The unit test module has these corresponding test functions:
-
test:xincludes-within-file
— Tests that
filemove:xincludes-within-file
identifies the correct XInclude references
and returns the results in the expected data structure.
-
test:html-xincludes-within-file
— Tests that
filemove:html-xincludes-within-file
produces the expected HTML markup for
different input patterns, including the case where there are no XInclude references
to
report.
Alternate Approach Using XSLT
An alternate way to achieve the desired separation would be to make the XQuery module
produce not HTML markup, but rather intermediate XML markup that links to an associated
XSLT stylesheet. The author's web browser would receive the XML markup, apply the
XSLT
stylesheet to it, and render the resulting HTML markup.
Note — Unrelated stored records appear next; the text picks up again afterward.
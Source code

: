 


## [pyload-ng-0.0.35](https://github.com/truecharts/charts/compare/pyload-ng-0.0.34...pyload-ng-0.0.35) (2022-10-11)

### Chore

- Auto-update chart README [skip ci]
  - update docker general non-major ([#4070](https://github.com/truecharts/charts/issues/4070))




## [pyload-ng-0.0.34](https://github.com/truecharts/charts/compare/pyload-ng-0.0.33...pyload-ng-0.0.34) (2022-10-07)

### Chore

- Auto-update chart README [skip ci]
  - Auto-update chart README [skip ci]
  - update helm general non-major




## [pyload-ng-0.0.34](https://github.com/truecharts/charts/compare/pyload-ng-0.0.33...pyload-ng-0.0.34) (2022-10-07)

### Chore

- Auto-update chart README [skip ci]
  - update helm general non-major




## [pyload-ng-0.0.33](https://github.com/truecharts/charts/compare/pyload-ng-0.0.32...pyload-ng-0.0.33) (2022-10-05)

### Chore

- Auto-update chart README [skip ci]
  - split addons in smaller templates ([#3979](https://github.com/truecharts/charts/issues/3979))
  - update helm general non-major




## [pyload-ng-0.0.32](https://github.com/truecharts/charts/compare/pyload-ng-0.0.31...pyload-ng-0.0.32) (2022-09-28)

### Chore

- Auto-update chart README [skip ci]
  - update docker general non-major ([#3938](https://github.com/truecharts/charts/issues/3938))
This approach would include
additional components in the implementation: a design for the intermediate XML markup,
the
XSLT stylesheet, and potentially an XSpec unit test file for the XSLT. Analysis functions
in the XQuery module would return data as XML markup fragments instead of as sequences
or
maps.
Unit Testing for Analysis Functions
Multiple unit testing frameworks exist for XQuery, some of which are vendor-specific
[W1][X1][V1]. Because we use BaseX to develop and deploy the web
application, we use the BaseX unit testing module for testing [U1]. We have unit tests for all the analysis functions and most other functions. The
unit
tests reside in a separate XQuery module that imports the main XQuery module for the
file
reorganization application.
For some functions, unit testing is straightforward; you call the function with
representative but simple input arguments, and use unit:assert()
or
unit:assert-equals()
to check that the function returns an expected
result.
For other functions, we use a set of XML files with known dependencies on other XML
files to be able to check that the analysis functions find the correct set of dependencies.
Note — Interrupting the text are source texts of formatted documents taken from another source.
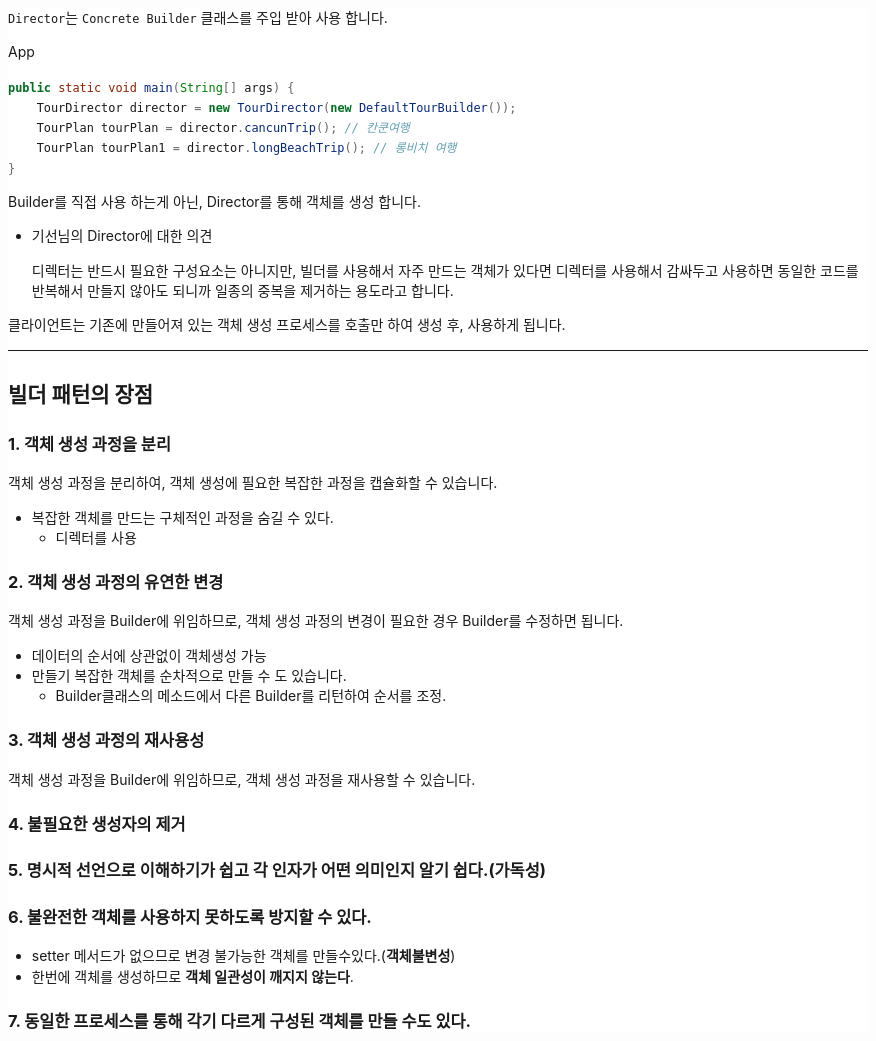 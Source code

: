 `Director`는  `Concrete Builder` 클래스를 주입 받아 사용 합니다.

App

```java
public static void main(String[] args) {
    TourDirector director = new TourDirector(new DefaultTourBuilder());
    TourPlan tourPlan = director.cancunTrip(); // 칸쿤여행
    TourPlan tourPlan1 = director.longBeachTrip(); // 롱비치 여행
}
```

Builder를 직접 사용 하는게 아닌, Director를 통해 객체를 생성 합니다.

- 기선님의 Director에 대한 의견
    
    디렉터는 반드시 필요한 구성요소는 아니지만, 빌더를 사용해서 자주 만드는 객체가 있다면 디렉터를 사용해서 감싸두고 사용하면 동일한 코드를 반복해서 만들지 않아도 되니까 일종의 중복을 제거하는 용도라고 합니다.
    

클라이언트는 기존에 만들어져 있는 객체 생성 프로세스를 호출만 하여 생성 후, 사용하게 됩니다.

---

## 빌더 패턴의 장점

### 1. 객체 생성 과정을 분리

객체 생성 과정을 분리하여, 객체 생성에 필요한 복잡한 과정을 캡슐화할 수 있습니다.

- 복잡한 객체를 만드는 구체적인 과정을 숨길 수 있다.
    - 디렉터를 사용

### 2. 객체 생성 과정의 유연한 변경

객체 생성 과정을 Builder에 위임하므로, 객체 생성 과정의 변경이 필요한 경우 Builder를 수정하면 됩니다.

- 데이터의 순서에 상관없이 객체생성 가능
- 만들기 복잡한 객체를 순차적으로 만들 수 도 있습니다.
    - Builder클래스의 메소드에서 다른 Builder를 리턴하여 순서를 조정.

### 3. 객체 생성 과정의 재사용성

객체 생성 과정을 Builder에 위임하므로, 객체 생성 과정을 재사용할 수 있습니다.

### 4. 불필요한 생성자의 제거

### 5. 명시적 선언으로 이해하기가 쉽고 각 인자가 어떤 의미인지 알기 쉽다.(**가독성**)

### 6. 불완전한 객체를 사용하지 못하도록 방지할 수 있다.

- setter 메서드가 없으므로 변경 불가능한 객체를 만들수있다.(**객체불변성**)
- 한번에 객체를 생성하므로 **객체 일관성이 깨지지 않는다**.

### 7. 동일한 프로세스를 통해 각기 다르게 구성된 객체를 만들 수도 있다.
Basing tests on production XML documents would make the tests unstable because the
XML
documents change over time. Instead, we use a small set of test documents. The test
module
includes a setup function that creates an XQuery database with the test documents.
In the
declaration of this setup function:
-
The %unit:before-module
annotation makes BaseX call this function
before executing the test cases in the module.
-
The %updating
annotation indicates that the function updates a database
[S1]. In this case, the function creates a database
using the BaseX function, db:create
[D1].
After the setup function executes, unit tests can use the testing database when calling
the functions under test.
Application 2: Visualizing a Network of Linked Topics
The second application for XML authors helps them visualize the topic network in their
DocBook documentation sets. A topic network is a collection of HTML topics and the
hyperlinks
that interconnect those topics. Inter-topic links make it easy for customers to consume
a
collection of related HTML topics. In Every Page Is Page
One, Mark Baker uses the phrase link richly to describe one
of seven fundamental characteristics of effective web topics [B2].
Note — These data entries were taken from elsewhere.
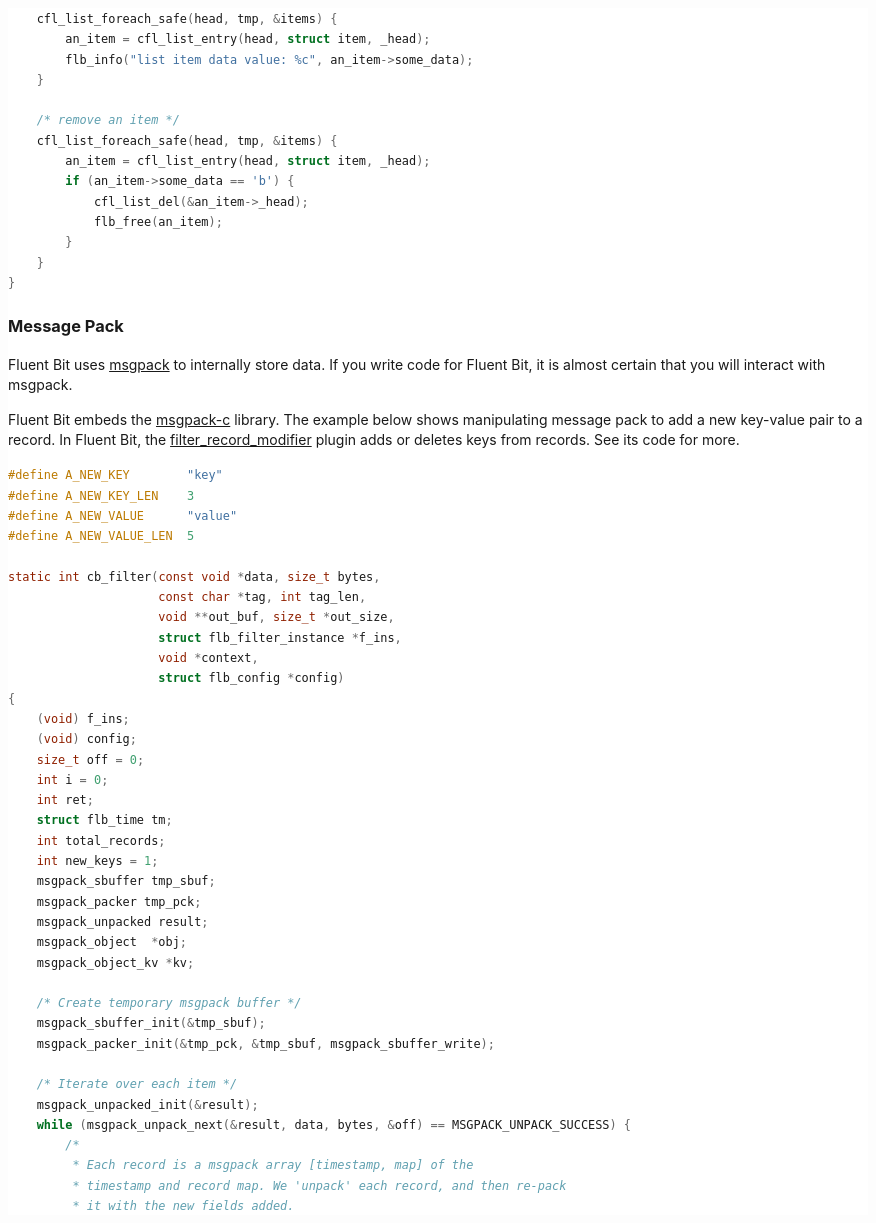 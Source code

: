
 ```c
    cfl_list_foreach_safe(head, tmp, &items) {
        an_item = cfl_list_entry(head, struct item, _head);
        flb_info("list item data value: %c", an_item->some_data);
    }

    /* remove an item */
    cfl_list_foreach_safe(head, tmp, &items) {
        an_item = cfl_list_entry(head, struct item, _head);
        if (an_item->some_data == 'b') {
            cfl_list_del(&an_item->_head);
            flb_free(an_item);
        }
    }
}
```

### Message Pack

Fluent Bit uses [msgpack](https://msgpack.org/index.html) to internally store data. If you write code for Fluent Bit, it is almost certain that you will interact with msgpack.

Fluent Bit embeds the [msgpack-c](https://github.com/msgpack/msgpack-c) library. The example below shows manipulating message pack to add a new key-value pair to a record. In Fluent Bit, the [filter\_record\_modifier](https://github.com/fluent/fluent-bit/tree/master/plugins/filter_record_modifier) plugin adds or deletes keys from records. See its code for more.

```c
#define A_NEW_KEY        "key"
#define A_NEW_KEY_LEN    3
#define A_NEW_VALUE      "value"
#define A_NEW_VALUE_LEN  5

static int cb_filter(const void *data, size_t bytes,
                     const char *tag, int tag_len,
                     void **out_buf, size_t *out_size,
                     struct flb_filter_instance *f_ins,
                     void *context,
                     struct flb_config *config)
{
    (void) f_ins;
    (void) config;
    size_t off = 0;
    int i = 0;
    int ret;
    struct flb_time tm;
    int total_records;
    int new_keys = 1;
    msgpack_sbuffer tmp_sbuf;
    msgpack_packer tmp_pck;
    msgpack_unpacked result;
    msgpack_object  *obj;
    msgpack_object_kv *kv;

    /* Create temporary msgpack buffer */
    msgpack_sbuffer_init(&tmp_sbuf);
    msgpack_packer_init(&tmp_pck, &tmp_sbuf, msgpack_sbuffer_write);

    /* Iterate over each item */
    msgpack_unpacked_init(&result);
    while (msgpack_unpack_next(&result, data, bytes, &off) == MSGPACK_UNPACK_SUCCESS) {
        /*
         * Each record is a msgpack array [timestamp, map] of the
         * timestamp and record map. We 'unpack' each record, and then re-pack
         * it with the new fields added.
```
Given the importance of links, we wanted a way to visualize the links among topics
in a
way that would help authors gain insight into the topic network they have created.
We already
have ways to create links, modify links, and navigate via links, but nothing visual.
This
diagram uses boxes to represent topics and arrows to represent the links. Solid arrows
link
among the topics shown, while dashed arrows link to topics that are not shown.
One challenge is that links and topics in realistic topic networks are too numerous
to
represent using typical directed-graph diagrams. We are only in the early stages of
designing
effective, readable visualizations of topic networks. At the same time, we have learned
useful
technical points that are worth sharing here. We describe a way to combine XQuery
with
JavaScript in a web application that graphically depicts characteristics of XML documents
and
supports iterative exploration.
Small Multiples and Iterative Behavior
The current prototype of this application uses the concept of small
multiples [T1] to depict author-coded links among topics
as geometric icons. Icons in the application vary in their characteristics: shape,
color,
and fill. The icon characteristics depend on:
-
The information type of the link target
-
Whether the link goes from one set of product documentation to another
-
Whether the link is located in the topic body or a designated XML link container,
typically labeled See Also
in our HTML deliverables
The following legend shows the combinations of icon characteristics that can occur
and
what they mean.
For example, the following row of icons shows that authors coded 25 links in a certain
topic.
The fill, shape, and color of the icons indicate that, of those 25 links:
-
Seven are located in the See Also section and point to reference topics in the same
product.
-
Two are located in the See Also section and point to task topics in the same
product.
-
Twelve are located in the topic body and point to reference topics in the same
product.
-
One is located in the topic body and points to a task topic in the same
product.
-
Three are located in the topic body and point to reference topics in other
products.
The idea is that in the web application, authors can start with a topic of interest,
click Submit to display the set of icons that depict topic links, and use the depiction
to
learn about topic connectivity in the network of topics. They can hover over any icon
to see
a tooltip that indicates which topic the icon represents. They can click an icon to
display
the corresponding set of icons for that topic, as a new row at the bottom. By iterating,
they can follow an end user's possible clickstream in the HTML deliverables or cover
a
desired subset of their topics. Using their knowledge of the subject matter and relative
importance of each topic, they can assess whether the connectivity characteristics
of a
given topic are appropriate. After iterating a few times, the results might look like
this:
This application traverses a large set of XML documents at the back end, while
supporting graphics and dynamic behavior at the front end. Using a web-based front
end lets
us take advantage of third-party JavaScript libraries.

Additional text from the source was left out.